Austin Otis nearly had back-to-back 1,000-yard rushing seasons in 2012 and 2013. Andrew Grimes posted back-to-back 1,600-yard campaigns in 2014 and 2015. Blake May topped 1,500 yards in 2016. Tom Lewis and Kayshawn Mounarath combined for more than 1,500 yards in 2017. Dallas Landeros surpassed 1,300 yards in 2018 and was The Herald’s offensive player of the year after eclipsing 1,600 yards in 2019.
Now, it’s Limar’s turn.
And though Limar has only started a few games in his young prep career, Tri admitted he’s never had a running back like him.
“He is the most talented back that Lake Stevens has ever had,” Tri said.
After all, not many high schoolers get to shake hands with legendary Alabama coach Nick Saban.
Following the spring season, the big-time college offers started pouring in for Limar. And he spent part of his summer visiting a number of major programs, including Alabama, Auburn, Georgia, Ohio State and Texas A&M.
That meant meeting some of the sport’s most famous coaches — including Saban, who has won six national titles and is widely regarded as the greatest coach in college football history.
“Growing up, you always hear the big names and everything,” Limar said. “And then you shake their hand and you hear them say your name and you’re like, ‘Wow.’ Like, it’s kind of crazy realizing that you’re meeting the people you always hear about on TV and everything.”
Limar said he’s planning to take some recruiting visits this fall. But aside from that, he said his focus is on helping lead the perennial state powerhouse Vikings to another successful season.
“I’m just trying to stay humble and just play the game (and) focus on my high school team right now,” he said. “And we’ll see what happens after the season with offers and all that.”
Limar is one of several talented skill-position players on what should be another explosive offense for Lake Stevens, which averaged more than 42 points per game in each of the past seven seasons.
Carter, a three-star senior recruit with offers from Air Force and Eastern Washington, is a big, physical and athletic target at receiver. Speedy senior Trayce Hanks, who moved from running back to slot receiver, is primed for a breakout year.
And then there’s the 6-foot-5 Murren. He’s taking the reins at quarterback this fall after spending the past two seasons backing up standout Tanner Jellison, who is now on the University of San Diego roster.
“Grayson was probably the second-most talented quarterback in Wesco last year,” Tri said. “It just so happened that he played behind Tanner. … He can run the ball, he’s athletic, he’s got good accuracy.
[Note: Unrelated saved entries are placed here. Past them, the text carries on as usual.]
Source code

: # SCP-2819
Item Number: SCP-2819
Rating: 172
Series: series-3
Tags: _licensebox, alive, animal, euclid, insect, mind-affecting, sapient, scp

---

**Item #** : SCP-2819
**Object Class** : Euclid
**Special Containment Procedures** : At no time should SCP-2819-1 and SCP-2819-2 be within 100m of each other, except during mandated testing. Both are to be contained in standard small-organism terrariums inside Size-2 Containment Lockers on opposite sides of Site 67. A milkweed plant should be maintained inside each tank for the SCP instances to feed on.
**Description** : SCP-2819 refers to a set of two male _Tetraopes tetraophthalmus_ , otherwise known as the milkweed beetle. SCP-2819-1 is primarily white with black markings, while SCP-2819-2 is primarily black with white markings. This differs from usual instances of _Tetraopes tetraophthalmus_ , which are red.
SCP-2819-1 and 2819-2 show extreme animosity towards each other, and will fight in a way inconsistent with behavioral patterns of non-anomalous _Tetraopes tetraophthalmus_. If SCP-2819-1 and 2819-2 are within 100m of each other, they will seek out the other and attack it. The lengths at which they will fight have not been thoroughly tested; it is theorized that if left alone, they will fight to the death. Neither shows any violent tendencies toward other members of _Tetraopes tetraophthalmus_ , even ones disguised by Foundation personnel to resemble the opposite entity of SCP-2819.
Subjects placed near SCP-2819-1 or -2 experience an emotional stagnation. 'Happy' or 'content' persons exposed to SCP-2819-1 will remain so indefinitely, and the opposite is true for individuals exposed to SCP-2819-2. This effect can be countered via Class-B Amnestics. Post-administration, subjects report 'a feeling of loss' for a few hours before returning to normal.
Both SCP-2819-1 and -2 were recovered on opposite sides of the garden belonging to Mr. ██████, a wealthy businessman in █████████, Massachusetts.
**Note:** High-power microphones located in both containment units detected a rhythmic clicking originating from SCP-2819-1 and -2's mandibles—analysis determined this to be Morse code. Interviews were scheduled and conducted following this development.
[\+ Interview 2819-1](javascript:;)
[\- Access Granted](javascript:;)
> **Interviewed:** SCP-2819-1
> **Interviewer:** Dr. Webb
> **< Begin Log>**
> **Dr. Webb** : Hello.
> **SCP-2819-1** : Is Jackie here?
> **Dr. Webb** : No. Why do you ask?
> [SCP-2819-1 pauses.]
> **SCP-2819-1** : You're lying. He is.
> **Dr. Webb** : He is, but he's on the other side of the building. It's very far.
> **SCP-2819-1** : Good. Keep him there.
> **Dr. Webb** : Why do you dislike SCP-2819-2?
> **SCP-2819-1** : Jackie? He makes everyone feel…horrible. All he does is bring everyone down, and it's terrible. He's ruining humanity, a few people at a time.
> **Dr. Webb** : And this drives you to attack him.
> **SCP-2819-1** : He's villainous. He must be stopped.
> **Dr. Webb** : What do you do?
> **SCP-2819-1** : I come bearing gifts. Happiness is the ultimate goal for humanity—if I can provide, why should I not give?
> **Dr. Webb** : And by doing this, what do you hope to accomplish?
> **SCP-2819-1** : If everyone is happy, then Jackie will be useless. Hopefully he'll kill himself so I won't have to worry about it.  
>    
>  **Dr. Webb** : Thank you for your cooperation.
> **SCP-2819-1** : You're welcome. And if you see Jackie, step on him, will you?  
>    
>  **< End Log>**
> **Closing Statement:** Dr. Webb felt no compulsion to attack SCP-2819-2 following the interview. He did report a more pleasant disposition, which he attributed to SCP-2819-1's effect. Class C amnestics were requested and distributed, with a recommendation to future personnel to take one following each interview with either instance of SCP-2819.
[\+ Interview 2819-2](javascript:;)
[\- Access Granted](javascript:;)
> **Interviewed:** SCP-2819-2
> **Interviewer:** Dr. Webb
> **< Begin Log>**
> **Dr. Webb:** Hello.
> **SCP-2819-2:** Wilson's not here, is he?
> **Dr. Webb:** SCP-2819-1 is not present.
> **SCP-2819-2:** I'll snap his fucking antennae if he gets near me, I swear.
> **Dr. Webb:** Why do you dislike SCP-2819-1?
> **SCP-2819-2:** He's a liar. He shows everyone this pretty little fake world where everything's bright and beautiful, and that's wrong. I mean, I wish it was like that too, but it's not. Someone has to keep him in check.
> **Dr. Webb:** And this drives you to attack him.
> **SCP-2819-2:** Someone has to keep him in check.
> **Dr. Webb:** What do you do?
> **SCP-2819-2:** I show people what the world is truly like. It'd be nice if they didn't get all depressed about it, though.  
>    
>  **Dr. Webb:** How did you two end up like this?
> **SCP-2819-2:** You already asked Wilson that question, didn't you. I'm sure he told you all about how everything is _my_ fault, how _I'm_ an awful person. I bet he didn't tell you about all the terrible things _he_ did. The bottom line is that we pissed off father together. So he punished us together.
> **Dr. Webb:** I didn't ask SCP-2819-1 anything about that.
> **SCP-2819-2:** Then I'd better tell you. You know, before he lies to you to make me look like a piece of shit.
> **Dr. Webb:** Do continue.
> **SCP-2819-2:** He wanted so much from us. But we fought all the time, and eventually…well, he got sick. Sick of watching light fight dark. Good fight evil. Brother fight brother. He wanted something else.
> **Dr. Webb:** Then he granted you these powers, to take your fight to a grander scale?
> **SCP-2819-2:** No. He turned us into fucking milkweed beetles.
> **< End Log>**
He should be playing on Saturdays somewhere.”
The Vikings, who won the prestigious Lakewood 7-on-7 passing tournament this summer, will have to wait a few weeks to kick off their season. As a result of COVID-19 cases in its program, Lake Stevens suspended team activities until Sept. 4 and canceled its first two games.
But when the Vikings finally take the field this fall, they’re expected to feature another high-powered offense that should once again put them in the mix for a deep playoff run.
“I think our offense is capable of taking this team to state and giving it a run, for sure,” Murren said. “We have all the talent. We have all the pieces.”